» **Exercise**: For the data below, the lines that hold "subsection" should be counted; only the resulting number is expected.

[Opening Excerpted records section]

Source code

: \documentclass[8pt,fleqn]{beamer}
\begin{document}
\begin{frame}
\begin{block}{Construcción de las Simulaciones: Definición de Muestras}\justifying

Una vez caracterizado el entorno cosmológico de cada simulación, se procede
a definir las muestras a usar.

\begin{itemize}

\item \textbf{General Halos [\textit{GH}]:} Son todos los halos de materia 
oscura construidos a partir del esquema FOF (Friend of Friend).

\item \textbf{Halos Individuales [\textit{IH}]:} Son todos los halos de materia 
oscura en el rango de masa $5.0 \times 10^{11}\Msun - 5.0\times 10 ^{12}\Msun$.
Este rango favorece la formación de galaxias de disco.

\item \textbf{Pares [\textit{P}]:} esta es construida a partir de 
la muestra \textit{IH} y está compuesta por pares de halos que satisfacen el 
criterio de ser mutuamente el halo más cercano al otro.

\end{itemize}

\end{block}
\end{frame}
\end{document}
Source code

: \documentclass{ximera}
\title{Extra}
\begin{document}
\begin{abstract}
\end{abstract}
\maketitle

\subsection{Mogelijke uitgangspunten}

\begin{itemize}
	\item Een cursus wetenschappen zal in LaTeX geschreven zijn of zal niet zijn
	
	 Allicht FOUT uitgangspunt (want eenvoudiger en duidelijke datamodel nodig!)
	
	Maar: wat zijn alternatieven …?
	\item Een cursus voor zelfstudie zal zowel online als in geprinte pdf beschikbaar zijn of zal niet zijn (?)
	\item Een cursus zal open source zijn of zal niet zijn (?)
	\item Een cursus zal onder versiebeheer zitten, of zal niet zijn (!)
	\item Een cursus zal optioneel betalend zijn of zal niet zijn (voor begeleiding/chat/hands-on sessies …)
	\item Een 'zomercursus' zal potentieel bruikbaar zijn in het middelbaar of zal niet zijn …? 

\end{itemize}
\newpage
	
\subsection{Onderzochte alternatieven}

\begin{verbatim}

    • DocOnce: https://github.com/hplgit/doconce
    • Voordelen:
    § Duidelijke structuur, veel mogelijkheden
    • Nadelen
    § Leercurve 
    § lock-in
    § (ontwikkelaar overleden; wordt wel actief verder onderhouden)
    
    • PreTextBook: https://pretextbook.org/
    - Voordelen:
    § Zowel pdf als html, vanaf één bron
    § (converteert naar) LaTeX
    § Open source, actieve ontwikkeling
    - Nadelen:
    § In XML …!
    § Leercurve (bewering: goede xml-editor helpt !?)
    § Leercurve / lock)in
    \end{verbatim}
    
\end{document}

[Closing Excerpted records section]

» **Answer box**: 2